Speeding up graph copy?

Zouhair · January 20, 2020, 6:43pm

Hi,

I'm using graph-tool in my project, and my use case is as follows:
1) build an undirected graph with vertices and edges (~1e5 vtx and ~5e6
edges)
2) attach some properties to the vertices
3) for about ~5000 sets of *new* candidate vertices (each set has about
2-30 vertices)
  3.a - add new vertices to graph
  3.b - add edges as necessary between new vertices and old ones
  3.c - update the properties
  3.d - run an algorithm which depends on properties and edges, save result
to a list
  3.e - remove new vertices from graph and restore properties (i.e. undo
3.a-c)

Steps 1) and 2) are going well.

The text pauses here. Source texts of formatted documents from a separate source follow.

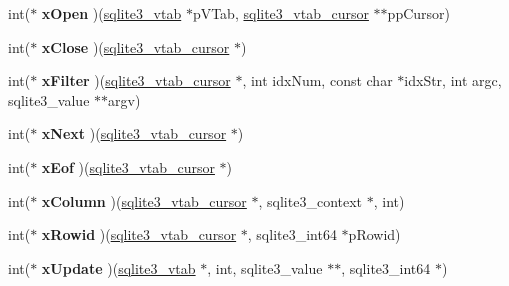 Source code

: \begin{DoxyCompactItemize}
\mbox{\label{structsqlite3__module_a3f1e18ef5e5bd4ddbd9500c7cd951f34}} 
int($\ast$ {\bfseries x\+Open} )(\mbox{\hyperlink{structsqlite3__vtab}{sqlite3\+\_\+vtab}} $\ast$p\+V\+Tab, \mbox{\hyperlink{structsqlite3__vtab__cursor}{sqlite3\+\_\+vtab\+\_\+cursor}} $\ast$$\ast$pp\+Cursor)
\item 
\mbox{\label{structsqlite3__module_acc6c4d6d41f3d056e297eea9725b887c}} 
int($\ast$ {\bfseries x\+Close} )(\mbox{\hyperlink{structsqlite3__vtab__cursor}{sqlite3\+\_\+vtab\+\_\+cursor}} $\ast$)
\item 
\mbox{\label{structsqlite3__module_a46ba11ba4d07f7fdcab4f35bf2045300}} 
int($\ast$ {\bfseries x\+Filter} )(\mbox{\hyperlink{structsqlite3__vtab__cursor}{sqlite3\+\_\+vtab\+\_\+cursor}} $\ast$, int idx\+Num, const char $\ast$idx\+Str, int argc, sqlite3\+\_\+value $\ast$$\ast$argv)
\item 
\mbox{\label{structsqlite3__module_a7a95af281219212e50f3417f8c816bfc}} 
int($\ast$ {\bfseries x\+Next} )(\mbox{\hyperlink{structsqlite3__vtab__cursor}{sqlite3\+\_\+vtab\+\_\+cursor}} $\ast$)
\item 
\mbox{\label{structsqlite3__module_afad8fda57fb28a01196230bc554e44b1}} 
int($\ast$ {\bfseries x\+Eof} )(\mbox{\hyperlink{structsqlite3__vtab__cursor}{sqlite3\+\_\+vtab\+\_\+cursor}} $\ast$)
\item 
\mbox{\label{structsqlite3__module_a7cde490d5d06e19b90d768b90991f4a6}} 
int($\ast$ {\bfseries x\+Column} )(\mbox{\hyperlink{structsqlite3__vtab__cursor}{sqlite3\+\_\+vtab\+\_\+cursor}} $\ast$, sqlite3\+\_\+context $\ast$, int)
\item 
\mbox{\label{structsqlite3__module_a26c91e3a8a34d356ff36790488e4acf1}} 
int($\ast$ {\bfseries x\+Rowid} )(\mbox{\hyperlink{structsqlite3__vtab__cursor}{sqlite3\+\_\+vtab\+\_\+cursor}} $\ast$, sqlite3\+\_\+int64 $\ast$p\+Rowid)
\item 
\mbox{\label{structsqlite3__module_aa6c44549a07cc5bf36fae44930069ade}} 
int($\ast$ {\bfseries x\+Update} )(\mbox{\hyperlink{structsqlite3__vtab}{sqlite3\+\_\+vtab}} $\ast$, int, sqlite3\+\_\+value $\ast$$\ast$, sqlite3\+\_\+int64 $\ast$)
$$
\end{DoxyCompactItemize}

For step 3), the algorithm in step 3.d runs
fast, 3.b and 3.c are also fast, however, the bottleneck I'm facing is 3.a
and 3.e (about 80% of runtime is spent there)

I've read through the docs and tried different approaches:

i- make a copy of the graph using g.copy() or Graph(g): this avoids steps
3.e, but copying the graph is much slower
ii - use a GraphView: adding vertices to the graph view adds them to the
original graph, so still need to do step 3.e
iii- use GraphView but only filter on the original vertices in the graph:
this avoids having to delete the vertices, but making GraphView with a
filter function is still slow (doing `gt.GraphView(g, lambda v: v <
n_nodes_orig)` takes 75% of runtime, and the number of vertices in the
original graph keeps growing...
iv - do this using multiprocessing with the hope that pickling the object
avoids having to copy the graph, but it it appears that a different process
modifying the graph ends up affecting the graph that another process
receives ( because multiprocessing doesn't pickle the underlying C++
object/memory?)

In all cases, it's surprising that the bulk of the runtime is in making
graph copies as opposed to running the algorithm. The cleanest solution is
to take a copy of the graph and work on it to avoid having to later delete
vertices and restore properties, so I'm hoping that there is a way to speed
up graph copies?
I'm hoping for some input on whether there is a better way to achieve this
using graph-tool, or some pythonic magic to help speed up the copy
operation.

Thanks!

P.S. sorry if this is a repost - my initial post was rejected by nabble,
trying again directly.

attachment.html (2.36 KB)

tiago · January 21, 2020, 2:01pm

Hi,

I'm using graph-tool in my project, and my use case is as follows:
1) build an undirected graph with vertices and edges (~1e5 vtx and ~5e6
edges)
2) attach some properties to the vertices
3) for about ~5000 sets of *new* candidate vertices (each set has about
2-30 vertices)
3.a - add new vertices to graph
3.b - add edges as necessary between new vertices and old ones
3.c - update the properties
3.d - run an algorithm which depends on properties and edges, save
result to a list
3.e - remove new vertices from graph and restore properties (i.e. undo
3.a-c)

Steps 1) and 2) are going well. For step 3), the algorithm in step 3.d
runs fast, 3.b and 3.c are also fast, however, the bottleneck I'm facing
is 3.a and 3.e (about 80% of runtime is spent there)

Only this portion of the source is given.